GAZETTE: So while athletics is obviously the focus of this study, it sounds like the goal is to have it ultimately touch on other facets of the University.

GAy: Exactly. When we think about the student-athlete experience, at its foundation we want it to be integrated, academically and socially, and broadly similar to the experience of non-athletes. We want every student to take full advantage of everything Harvard has to offer.

Scalise: I’m also hoping that this will not just be about intercollegiate athletics, but also look at our club offerings and our intramurals. And a big thing on my mind right now is overall health and wellness for our students. Are we doing everything we can do to ensure the health and wellness, both physically and mentally, of these young people we are about to send off into the world? So, there are a lot of different parts to this study.

GAZETTE: What can you tell us about the timing of the study?

GAy: Because we want this effort to benefit from extensive outreach and consultation, the work is going to take a while. We hope by early spring the study will be complete and that we will be able to share a public report with the community.

Scalise: Claudine has been dean for just about a year now, and over that time we have had extensive conversations where we’ve tried to make her aware of a broad range of athletics issues.
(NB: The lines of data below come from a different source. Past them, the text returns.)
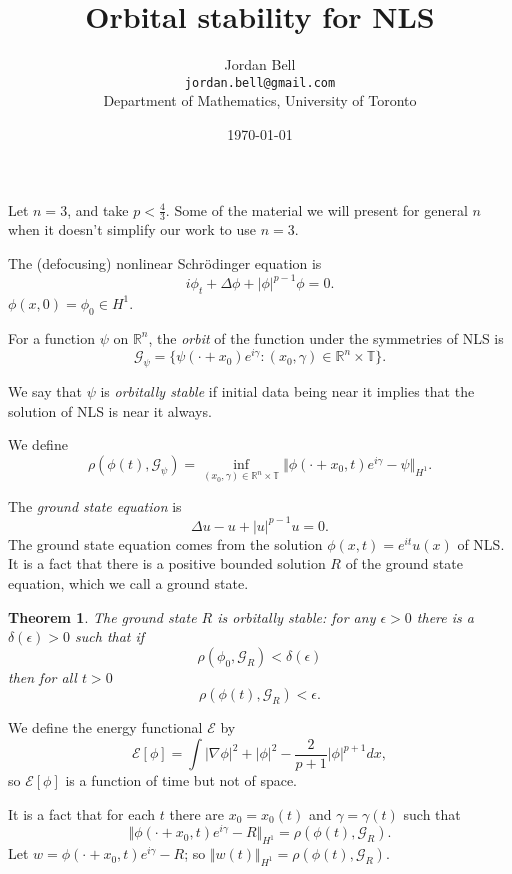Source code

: \documentclass{article}
\newtheorem{theorem}{Theorem}
\newcommand{\norm}[1]{\Vert #1 \Vert}
\begin{document}
\title{Orbital stability for NLS}
\author{Jordan Bell\\ \texttt{jordan.bell@gmail.com}\\Department of Mathematics, University of Toronto}
\date{\today}     
\maketitle

Let $n=3$, and take $p<\frac{4}{3}$. Some of the material we will present for general $n$ when it doesn't simplify our work to use $n=3$.

The (defocusing) nonlinear Schr\"odinger equation is
\[
i\phi_t + \Delta \phi + |\phi|^{p-1}\phi=0.
\]
$\phi(x,0)=\phi_0 \in H^1$.

For a function $\psi$ on $\mathbb{R}^n$, the {\em orbit} of the function under the symmetries of NLS is
\[
\mathscr{G}_\psi=\{\psi(\cdot+x_0)e^{i\gamma}:(x_0,\gamma) \in \mathbb{R}^n \times \mathbb{T}\}.
\]

We say that $\psi$ is {\em orbitally stable} if initial data being near it implies that the solution of NLS is near it always.

We define
\[
\rho(\phi(t),\mathscr{G}_\psi)=\inf_{(x_0,\gamma) \in \mathbb{R}^n \times \mathbb{T}} \norm{\phi(\cdot+x_0,t)e^{i\gamma}-\psi}_{H^1}.
\]

The {\em ground state equation} is
\[
\Delta u-u+|u|^{p-1}u=0.
\]
The ground state equation comes from the solution $\phi(x,t)=e^{it}u(x)$ of NLS. It is a fact that there is a positive bounded solution $R$ of the ground state equation, which we call a ground state.

\begin{theorem}
The ground state $R$ is orbitally stable: for any $\epsilon>0$ there is a $\delta(\epsilon)>0$ such that if
\[
\rho(\phi_0,\mathscr{G}_R) < \delta(\epsilon)
\]
then for all $t>0$
\[
\rho(\phi(t),\mathscr{G}_R)<\epsilon.
\]
\end{theorem}

We define the energy functional $\mathscr{E}$ by
\[
\mathscr{E}[\phi]=\int |\nabla \phi|^2+|\phi|^2-\frac{2}{p+1}|\phi|^{p+1}dx,
\]
so $\mathscr{E}[\phi]$ is a function of time but not of space.

It is a fact that for each $t$ there are $x_0=x_0(t)$ and $\gamma=\gamma(t)$ such that
\[
\norm{\phi(\cdot+x_0,t)e^{i\gamma}-R}_{H^1}=\rho(\phi(t),\mathscr{G}_R).
\]
Let $w=\phi(\cdot+x_0,t)e^{i\gamma}-R$; so $\norm{w(t)}_{H^1}=\rho(\phi(t),\mathscr{G}_R)$.
 
\end{document}
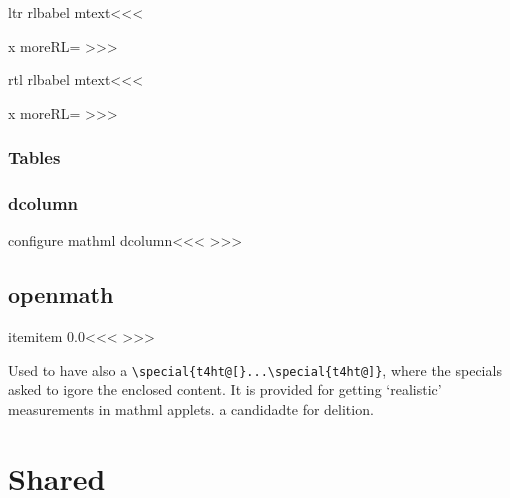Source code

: {{{{{{\<ltr rlbabel mtext\><<<
\ifmtext
    \leavevmode{}x%
    \def\end:moreRL{\HCode{</\a:mathml mtext><\a:mathml mtext>}}%
\else
   \let\end:moreRL=\empty
\fi
>>>



\<rtl rlbabel mtext\><<<
\ifmtext
    \leavevmode{}x%
    \def\end:moreRL{\HCode{</\a:mathml mtext><\a:mathml mtext>}}%
\else
    \let\end:moreRL=\empty
\fi
>>>


\subsection{Tables}


\subsection{dcolumn}


\<configure mathml dcolumn\><<<
  {\NoFonts\Configure{$}{}{}{}} 
  {\EndNoFonts} 
>>>




\section{openmath}
  

\<itemitem 0.0\><<<
>>>

  


Used to have also a \verb'\special{t4ht@[}...\special{t4ht@]}',
where the specials asked to igore the enclosed
content. It is provided for getting `realistic' measurements in mathml
applets. a candidadte for delition.









\chapter{Shared}


}}}}}}
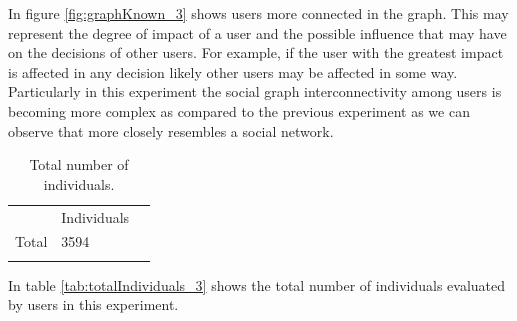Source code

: In figure \ref{fig:graphKnown_3} shows users more connected in the graph. This
may represent the degree of impact of a user and the possible influence that may
have on the decisions of other users. For example, if the user with the greatest
impact is affected in any decision likely other users may be affected in some
way. Particularly in this experiment the social graph interconnectivity among
users is becoming more complex as compared to the previous experiment as we can
observe that more closely resembles a social network.


\begin{table}
\small
\caption{Total number of individuals.}
\label{tab:totalIndividuals_33}
\centering
\small
\begin{tabular}{p{3cm} p{3cm} p{3cm} }
\hline\noalign{\smallskip}
  & Individuals &  \\
\noalign{\smallskip}\hline\noalign{\smallskip}
\small{Total } & \small{3594} & \\ \hline
\noalign{\smallskip}\hline
\end{tabular}
\end{table}

In table \ref{tab:totalIndividuals_3} shows the total number of individuals
evaluated by users in this experiment.

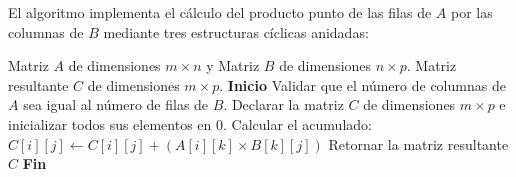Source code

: \documentclass[12pt]{article}
\begin{document}
El algoritmo implementa el cálculo del producto punto de las filas de $A$ por las columnas de $B$ mediante tres estructuras cíclicas anidadas:
\begin{algorithm}[H]
\caption{Multiplicación de dos matrices}
\begin{algorithmic}[1]
    \REQUIRE Matriz $A$ de dimensiones $m \times n$ y Matriz $B$ de dimensiones $n \times p$.
    \ENSURE Matriz resultante $C$ de dimensiones $m \times p$.
    \STATE \textbf{Inicio}
    \STATE Validar que el número de columnas de $A$ sea igual al número de filas de $B$.
    \STATE Declarar la matriz $C$ de dimensiones $m \times p$ e inicializar todos sus elementos en $0$.
                \STATE Calcular el acumulado: $C[i][j] \leftarrow C[i][j] + (A[i][k] \times B[k][j])$
            \ENDFOR
        \ENDFOR
    \ENDFOR
    \STATE Retornar la matriz resultante $C$
    \STATE \textbf{Fin}
\end{algorithmic}
\end{algorithm}
\end{document}
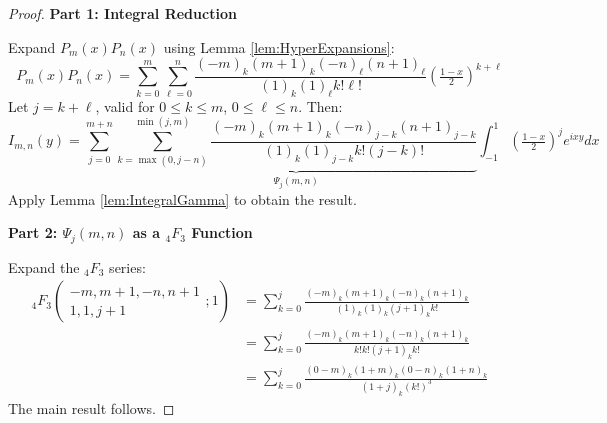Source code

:\documentclass{article}
\begin{document}
\begin{proof}
  \textbf{Part 1: Integral Reduction}

  Expand $P_m (x) P_n (x)$ using Lemma \ref{lem:HyperExpansions}:
  \begin{equation*}
    P_m (x) P_n (x) = \sum_{k = 0}^m \sum_{\ell = 0}^n \frac{(- m)_k (m +
    1)_k (- n)_{\ell} (n + 1)_{\ell}}{(1)_k (1)_{\ell} k! \ell !} \left(
    \tfrac{1 - x}{2} \right)^{k + \ell}
  \end{equation*}
  Let $j = k + \ell$, valid for $0 \leq k \leq m$, $0 \leq \ell \leq n$. Then:
  \begin{equation*}
    I_{m, n} (y) = \sum_{j = 0}^{m + n} \underbrace{\sum_{k = \max (0, j -
    n)}^{\min (j, m)} \frac{(- m)_k (m + 1)_k (- n)_{j - k} (n + 1)_{j -
    k}}{(1)_k (1)_{j - k} k! (j - k) !}}_{\Psi_j (m, n)} \int_{- 1}^1 \left(
    \tfrac{1 - x}{2} \right)^j e^{ixy} dx
  \end{equation*}
  Apply Lemma \ref{lem:IntegralGamma} to obtain the result.

  \textbf{Part 2: $\Psi_j (m, n)$ as a $_4 F_3$ Function}

  Expand the $_4 F_3$ series:
  \begin{equation*}
    \begin{aligned}
      {}_4 F_3 \left( \begin{array}{c}
        - m, m + 1, - n, n + 1 \\
        1, 1, j + 1
      \end{array} ; 1 \right) & = \sum_{k = 0}^j \frac{(- m)_k (m + 1)_k (-
      n)_k (n + 1)_k}{(1)_k (1)_k (j + 1)_k k!} \\
      & = \sum_{k = 0}^j \frac{(- m)_k (m + 1)_k (- n)_k (n + 1)_k}{k! k!
      (j + 1)_k k!} \\
      & = \sum_{k = 0}^j \frac{(0 - m)_k (1 + m)_k (0 - n)_k (1 + n)_k}{(1
      + j)_k (k!)^3 }
    \end{aligned}
  \end{equation*}
  The main result follows.
\end{proof}
\end{document}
GAy: Yes, and that groundwork was critical because it helped me to frame what the questions are that we want to answer. Being able to approach this with the benefit of some contextual knowledge has been really helpful. I’ve spent a lot of time on that in the last year. One thing I also want to emphasize about the study is that we not only want to engage in broad outreach, we want people to participate. And we want them to participate in an open and candid way so that what we learn from the study has real credibility. Good participation is something that will be really critical to the success of the whole effort. Many colleges and universities seem to be undertaking some sort of study or review of athletics, and a lot of it feels very reactive. That’s not what we’re engaged in here. This is about using this moment to think about what the future could look like for Harvard Athletics, and challenging ourselves to be really intentional about it.